A questo proposito, il Papa ha citato una frase di san Vincenzo di Lérins: «Forse qualcuno dice: dunque nella Chiesa di Cristo non vi sarà mai nessun progresso della religione? Ci sarà certamente, ed enorme. Infatti, chi sarà quell’uomo così maldisposto, così avverso a Dio da tentare di impedirlo?». «Per quanto grave possa essere stato il reato commesso, la pena di morte è inammissibile perché attenta all’inviolabilità e dignità della persona», ha ribadito Francesco.

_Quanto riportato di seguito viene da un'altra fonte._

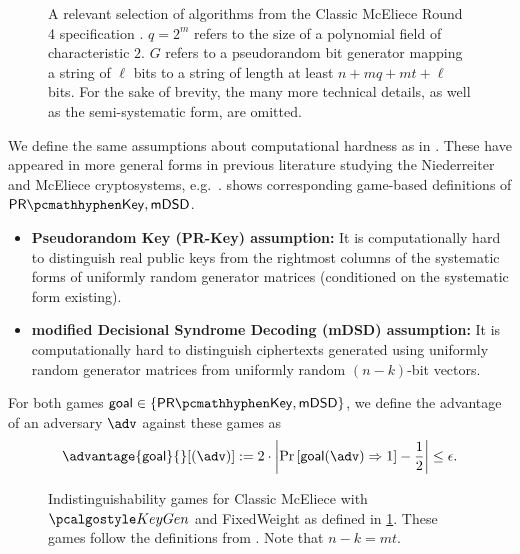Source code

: \begin{figure}
    
    \caption[
        A selection of algorithms from the Classic McEliece Round 4 specification.
    ]{
        A relevant selection of algorithms from the Classic McEliece Round 4 specification \cite{NISTPQC-R4:ClassicMcEliece22}. $q=2^m$ refers to the size of a polynomial field of characteristic $2$. $G$ refers to a pseudorandom bit generator mapping a string of $\ell$ bits to a string of length at least $n + mq + mt + \ell$ bits. For the sake of brevity, the many more technical details, as well as the semi-systematic form, are omitted.}
    \label{fig:classic-mceliece-spec}
\end{figure}

We define the same assumptions about computational hardness as in \cite[Definition~K.1]{EC:Xagawa22}. These have appeared in more general forms in previous literature studying the Niederreiter and McEliece cryptosystems, e.g.~\cite{AC:CouFinSen01,EC:SaiXagYam18}.  shows corresponding game-based definitions of $\prkey, \mdsd$.
\begin{itemize}
    \item \textbf{Pseudorandom Key (PR-Key) assumption:} It is computationally hard to distinguish real public keys from the rightmost columns of the systematic forms of uniformly random generator matrices (conditioned on the systematic form existing).
    \item \textbf{modified Decisional Syndrome Decoding (mDSD) assumption:} It is computationally hard to distinguish ciphertexts generated using uniformly random generator matrices from uniformly random $(n-k)$-bit vectors.
\end{itemize}

For both games $\mathsf{goal} \in \{\prkey, \mdsd\}$, we define the advantage of an adversary $\adv$ against these games as
\[
    \advantage{\mathsf{goal}}{}[(\adv)]
    := 2 \cdot \left| \Pr\left[\mathsf{goal}(\adv) \Rightarrow 1\right] - \frac{1}{2} \right|
    \leq \epsilon.
\]

\begin{figure}
    
    \caption[
        Indistinguishability games for Classic McEliece.
    ]{
        Indistinguishability games for Classic McEliece with $\kgen$ and \textsf{FixedWeight} as defined in \cref{fig:classic-mceliece-spec}. These games follow the definitions from \cite[Definition~K.1]{EC:Xagawa22}. Note that $n-k = mt$.}
    \label{fig:classic-mceliece-assumptions}
\end{figure}

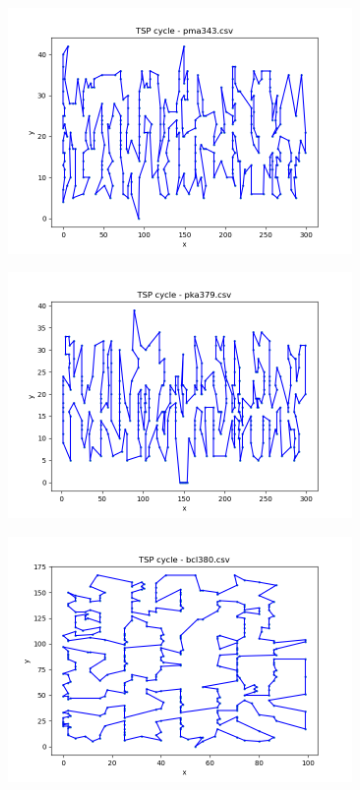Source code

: \documentclass[12pt]{article}
\begin{document}
\begin{figure}[htpb]
\begin{subfigure}[b]{0.475\textwidth}
                \includegraphics[width=\linewidth]{img/pma343.png}
            \end{subfigure}
            \hfill
            \begin{subfigure}[b]{0.475\textwidth}
                \includegraphics[width=\linewidth]{img/pka379.png}
            \end{subfigure}
            \begin{subfigure}[b]{0.475\textwidth}
                \includegraphics[width=\linewidth]{img/bcl380.png}

\end{subfigure}
\end{figure}
\end{document}
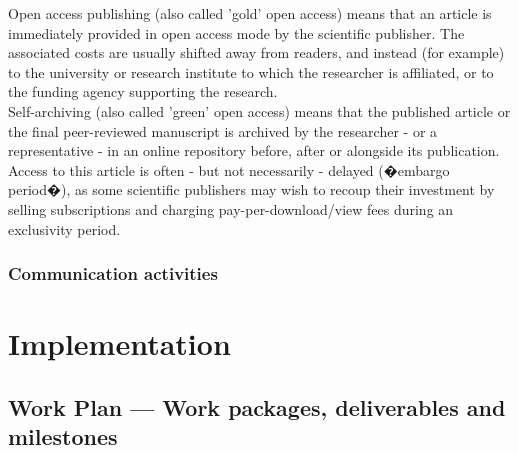 \documentclass[a4paper,11pt]{article}
\begin{document}
{Open access publishing (also called 'gold' open access) means that an article is
immediately provided in open access mode by the scientific publisher. The associated costs
are usually shifted away from readers, and instead (for example) to the university or
research institute to which the researcher is affiliated, or to the funding agency supporting
the research.\\
Self-archiving (also called 'green' open access) means that the published article or the
final peer-reviewed manuscript is archived by the researcher - or a representative - in an
online repository before, after or alongside its publication. Access to this article is often -
but not necessarily - delayed (�embargo period�), as some scientific publishers may wish to
recoup their investment by selling subscriptions and charging pay-per-download/view fees
during an exclusivity period.}

\draftpage

\subsubsection{Communication activities}
\label{subsubsect:communication}


\clearpage




\section{Implementation}

\subsection{Work Plan --- Work packages, deliverables and milestones}
\label{sect:workplan}
\end{document}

La natura e la missione della Chiesa. «Non solo nella dottrina, ma anche nella vita e nel culto viene offerta ai credenti la capacità di essere Popolo di Dio». Nel suo discorso, il Papa ha scelto una frase della Dei Verbum per sintetizzare «la natura e la missione della Chiesa». «La Parola di Dio non può essere conservata in naftalina come se si trattasse di una vecchia coperta da proteggere contro i parassiti!», ha ammonito: «La Parola di Dio è una realtà dinamica, sempre viva, che progredisce e cresce perché è tesa verso un compimento che gli uomini non possono fermare». Questa «legge del progresso», secondo la «felice formula di san Vincenzo di Lérins», per Francesco «appartiene alla peculiare condizione della verità rivelata nel suo essere trasmessa dalla Chiesa, e non significa affatto un cambiamento di dottrina». «Non si può conservare la dottrina senza farla progredire né la si può legare a una lettura rigida e immutabile, senza umiliare l’azione dello Spirito Santo», la tesi del Papa, che sulla scorta del documento conciliare ha ricordato che Dio «non cessa di parlare con la Sposa del suo Figlio». Una voce, questa, che per Francesco «siamo chiamati a fare nostra con un atteggiamento di religioso ascolto, per permettere alla nostra esistenza ecclesiale di progredire con lo stesso entusiasmo degli inizi, verso i nuovi orizzonti che il Signore intende farci raggiungere».